I see that there is a posting from three days ago on another forum as follows:
I'm pleased to announce that I have purchased Llagas Creek Railways from Bill Mai. I am currently working on filling back orders that were neglected. I am rebuilding our inventory as well as the Llagas website. I have two fantastic switch builders assembling switches daily. Please help spread the word that Llagas Creek Railways is back! Feel free to email me at [email protected] with any questions.
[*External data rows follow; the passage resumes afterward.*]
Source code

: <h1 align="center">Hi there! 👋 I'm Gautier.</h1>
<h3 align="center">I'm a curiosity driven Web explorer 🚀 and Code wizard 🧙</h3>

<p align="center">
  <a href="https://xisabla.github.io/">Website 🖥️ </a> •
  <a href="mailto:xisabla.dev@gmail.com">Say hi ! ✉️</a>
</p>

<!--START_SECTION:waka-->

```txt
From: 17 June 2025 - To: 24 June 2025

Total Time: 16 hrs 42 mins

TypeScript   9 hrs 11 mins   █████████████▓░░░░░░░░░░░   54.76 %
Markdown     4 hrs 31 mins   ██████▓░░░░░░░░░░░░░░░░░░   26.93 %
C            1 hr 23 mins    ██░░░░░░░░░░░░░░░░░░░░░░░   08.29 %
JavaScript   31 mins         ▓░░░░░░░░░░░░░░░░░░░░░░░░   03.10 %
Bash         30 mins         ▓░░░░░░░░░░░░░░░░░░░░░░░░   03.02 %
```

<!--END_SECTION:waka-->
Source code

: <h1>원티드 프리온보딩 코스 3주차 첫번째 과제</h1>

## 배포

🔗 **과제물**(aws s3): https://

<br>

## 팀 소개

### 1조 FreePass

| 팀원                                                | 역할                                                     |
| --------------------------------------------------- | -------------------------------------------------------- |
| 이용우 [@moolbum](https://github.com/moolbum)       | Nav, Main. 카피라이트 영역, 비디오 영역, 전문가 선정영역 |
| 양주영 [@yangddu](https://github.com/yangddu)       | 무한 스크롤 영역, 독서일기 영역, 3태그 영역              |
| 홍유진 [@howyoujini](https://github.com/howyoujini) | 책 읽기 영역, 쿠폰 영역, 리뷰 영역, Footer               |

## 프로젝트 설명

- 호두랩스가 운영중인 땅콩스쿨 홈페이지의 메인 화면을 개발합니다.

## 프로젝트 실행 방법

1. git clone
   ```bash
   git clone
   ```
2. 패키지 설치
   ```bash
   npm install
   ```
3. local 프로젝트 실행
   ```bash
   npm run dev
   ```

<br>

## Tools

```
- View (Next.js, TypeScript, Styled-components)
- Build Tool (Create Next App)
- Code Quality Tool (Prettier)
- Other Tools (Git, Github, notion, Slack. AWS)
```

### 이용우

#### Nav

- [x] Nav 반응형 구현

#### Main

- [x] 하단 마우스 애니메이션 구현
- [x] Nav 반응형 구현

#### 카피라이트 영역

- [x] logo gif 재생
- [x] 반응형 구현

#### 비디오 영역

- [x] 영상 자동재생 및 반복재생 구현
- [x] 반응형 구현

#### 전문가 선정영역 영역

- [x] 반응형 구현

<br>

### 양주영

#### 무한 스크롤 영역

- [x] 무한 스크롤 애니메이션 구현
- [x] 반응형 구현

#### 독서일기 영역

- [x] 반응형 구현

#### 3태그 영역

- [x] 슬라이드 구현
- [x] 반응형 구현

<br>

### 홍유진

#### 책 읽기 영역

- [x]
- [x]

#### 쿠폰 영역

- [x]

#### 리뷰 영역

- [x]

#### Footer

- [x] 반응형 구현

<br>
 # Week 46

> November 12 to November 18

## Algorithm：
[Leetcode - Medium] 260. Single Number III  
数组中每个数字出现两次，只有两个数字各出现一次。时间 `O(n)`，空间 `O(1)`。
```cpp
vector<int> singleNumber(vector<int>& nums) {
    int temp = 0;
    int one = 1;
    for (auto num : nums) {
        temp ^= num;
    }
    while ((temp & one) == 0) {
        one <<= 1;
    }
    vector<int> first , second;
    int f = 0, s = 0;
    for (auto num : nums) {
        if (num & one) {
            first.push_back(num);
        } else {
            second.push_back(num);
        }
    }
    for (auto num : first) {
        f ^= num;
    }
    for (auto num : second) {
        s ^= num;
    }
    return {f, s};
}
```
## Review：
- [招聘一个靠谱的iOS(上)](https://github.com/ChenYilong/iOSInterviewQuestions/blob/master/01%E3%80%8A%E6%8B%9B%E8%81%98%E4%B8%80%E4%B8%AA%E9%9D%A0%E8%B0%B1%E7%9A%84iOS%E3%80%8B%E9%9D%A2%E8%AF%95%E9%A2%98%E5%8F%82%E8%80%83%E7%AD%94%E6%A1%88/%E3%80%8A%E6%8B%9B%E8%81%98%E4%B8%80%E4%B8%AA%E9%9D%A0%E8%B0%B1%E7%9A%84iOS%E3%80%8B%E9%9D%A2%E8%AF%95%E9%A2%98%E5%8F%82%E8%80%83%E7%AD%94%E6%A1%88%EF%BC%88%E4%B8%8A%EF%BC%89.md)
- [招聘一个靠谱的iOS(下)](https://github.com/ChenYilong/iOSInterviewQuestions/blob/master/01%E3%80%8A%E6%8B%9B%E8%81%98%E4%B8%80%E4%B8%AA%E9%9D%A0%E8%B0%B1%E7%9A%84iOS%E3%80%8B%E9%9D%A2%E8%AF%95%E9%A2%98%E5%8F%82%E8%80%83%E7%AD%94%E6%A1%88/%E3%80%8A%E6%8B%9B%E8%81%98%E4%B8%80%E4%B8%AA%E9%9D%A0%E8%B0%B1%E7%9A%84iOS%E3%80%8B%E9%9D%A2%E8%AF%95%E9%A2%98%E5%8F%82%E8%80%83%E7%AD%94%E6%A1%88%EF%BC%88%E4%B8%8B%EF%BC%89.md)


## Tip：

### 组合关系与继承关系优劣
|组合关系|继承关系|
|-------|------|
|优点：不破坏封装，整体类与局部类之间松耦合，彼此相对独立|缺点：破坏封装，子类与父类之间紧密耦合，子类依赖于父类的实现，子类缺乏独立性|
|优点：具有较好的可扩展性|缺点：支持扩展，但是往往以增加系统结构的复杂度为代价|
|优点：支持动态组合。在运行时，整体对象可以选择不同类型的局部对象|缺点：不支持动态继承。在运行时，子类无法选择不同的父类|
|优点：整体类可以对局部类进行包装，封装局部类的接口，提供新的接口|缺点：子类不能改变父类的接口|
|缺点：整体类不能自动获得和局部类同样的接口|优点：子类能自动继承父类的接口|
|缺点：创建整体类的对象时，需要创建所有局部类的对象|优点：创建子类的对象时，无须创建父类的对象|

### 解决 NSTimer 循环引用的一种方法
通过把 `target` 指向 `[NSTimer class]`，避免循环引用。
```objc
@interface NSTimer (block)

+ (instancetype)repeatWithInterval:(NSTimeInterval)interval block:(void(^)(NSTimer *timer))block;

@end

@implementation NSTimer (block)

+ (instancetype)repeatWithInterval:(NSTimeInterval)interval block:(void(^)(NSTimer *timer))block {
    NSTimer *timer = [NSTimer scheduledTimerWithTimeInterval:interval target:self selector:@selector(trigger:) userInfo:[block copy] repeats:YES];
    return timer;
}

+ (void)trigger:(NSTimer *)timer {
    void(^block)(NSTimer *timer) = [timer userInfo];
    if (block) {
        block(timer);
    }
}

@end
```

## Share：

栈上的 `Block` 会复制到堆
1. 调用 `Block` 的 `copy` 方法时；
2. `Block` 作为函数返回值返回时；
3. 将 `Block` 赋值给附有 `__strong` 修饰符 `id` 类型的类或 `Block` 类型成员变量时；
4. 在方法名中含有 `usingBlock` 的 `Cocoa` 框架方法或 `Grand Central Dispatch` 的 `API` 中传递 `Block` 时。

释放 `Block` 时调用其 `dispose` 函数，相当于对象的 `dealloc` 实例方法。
It doesn't show on the listing, but the new owner is Bryan Dickson ~ 724-986-5079
So, that is good news for any of us that like Llagas Creek track.
I do hope that he makes a good go of it.
All the best,
David Leech, Delta, Canada


----------



## Bryan14 (Oct 12, 2012)

This is Bryan Dickson, the new owner of Llagas Creek. I just finished updating our website and I'm in need of a few pictures. If anyone has any pictures containing any of our Llagas products and they wouldn't mind me posting them on our website, please post them here or email me [email protected]

Thanks, 

Bryan


----------



## Greg Elmassian (Jan 3, 2008)

I've updated my links to your company on my web site Bryan:

http://www.elmassian.com/index.php?...4:track-and-rail-material&catid=20&Itemid=109

If you want to know "why do I care", scroll to the bottom of any of my 650 web site pages, and see how many people are viewing the site at the moment...

under "Who's Online".... 124 people right now at 8:30 pm pacific time.

So, any additions or updates, let me know, I'll be happy to update the site.

Greg


----------



## Bryan14 (Oct 12, 2012)

Thank you very much Greg, I really appreciate you helping me to spread the word about Llagas Creek Railways!


----------